Dataset entries:
════════════════

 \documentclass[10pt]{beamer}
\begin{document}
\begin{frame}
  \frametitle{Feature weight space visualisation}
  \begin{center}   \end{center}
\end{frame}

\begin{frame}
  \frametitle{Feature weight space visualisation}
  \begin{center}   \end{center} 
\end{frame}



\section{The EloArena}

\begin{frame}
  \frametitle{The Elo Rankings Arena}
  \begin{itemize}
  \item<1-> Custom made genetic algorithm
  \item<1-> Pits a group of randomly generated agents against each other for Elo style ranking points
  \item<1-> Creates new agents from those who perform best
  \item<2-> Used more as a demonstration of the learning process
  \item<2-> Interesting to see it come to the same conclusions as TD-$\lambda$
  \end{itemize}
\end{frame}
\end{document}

════════════════

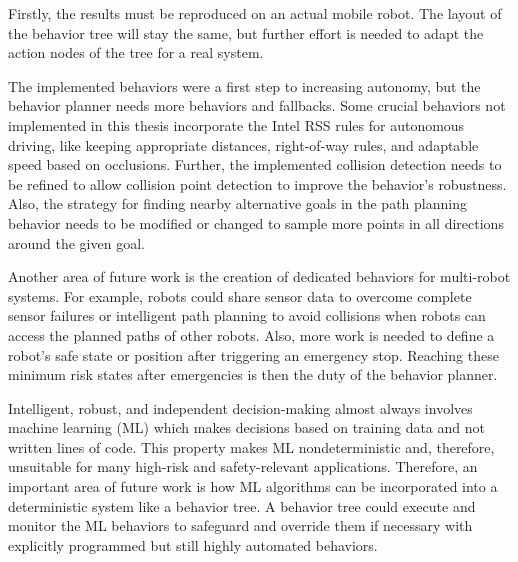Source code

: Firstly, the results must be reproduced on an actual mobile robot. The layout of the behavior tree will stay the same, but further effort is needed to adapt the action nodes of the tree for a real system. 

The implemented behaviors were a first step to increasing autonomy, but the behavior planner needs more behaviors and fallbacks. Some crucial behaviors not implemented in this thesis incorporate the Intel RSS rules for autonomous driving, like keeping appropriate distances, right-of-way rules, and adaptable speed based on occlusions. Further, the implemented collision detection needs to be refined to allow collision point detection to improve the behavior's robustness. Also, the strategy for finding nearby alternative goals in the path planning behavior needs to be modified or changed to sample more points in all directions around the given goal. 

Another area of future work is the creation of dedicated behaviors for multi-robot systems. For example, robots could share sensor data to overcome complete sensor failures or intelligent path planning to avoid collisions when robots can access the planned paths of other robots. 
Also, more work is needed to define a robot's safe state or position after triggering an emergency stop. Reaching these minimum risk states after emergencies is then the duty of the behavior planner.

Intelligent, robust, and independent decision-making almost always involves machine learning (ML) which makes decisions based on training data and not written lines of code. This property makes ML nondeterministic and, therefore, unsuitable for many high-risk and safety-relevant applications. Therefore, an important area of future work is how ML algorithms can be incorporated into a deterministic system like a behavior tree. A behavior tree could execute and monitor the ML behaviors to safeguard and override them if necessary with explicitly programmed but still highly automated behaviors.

════════════════

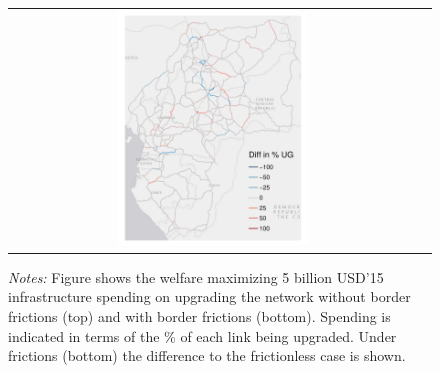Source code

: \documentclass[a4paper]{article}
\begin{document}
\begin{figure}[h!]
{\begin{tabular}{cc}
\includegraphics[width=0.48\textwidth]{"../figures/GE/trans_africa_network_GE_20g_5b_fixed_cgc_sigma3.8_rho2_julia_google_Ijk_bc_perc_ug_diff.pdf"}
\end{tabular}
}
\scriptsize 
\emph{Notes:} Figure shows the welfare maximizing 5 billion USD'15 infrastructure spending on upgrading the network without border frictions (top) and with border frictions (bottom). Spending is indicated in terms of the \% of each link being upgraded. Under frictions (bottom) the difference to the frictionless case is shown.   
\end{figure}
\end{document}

════════════════

Copy every line in the data above that has the string "agents" in it.

  \item<1-> Pits a group of randomly generated agents against each other for Elo style ranking points
  \item<1-> Creates new agents from those who perform best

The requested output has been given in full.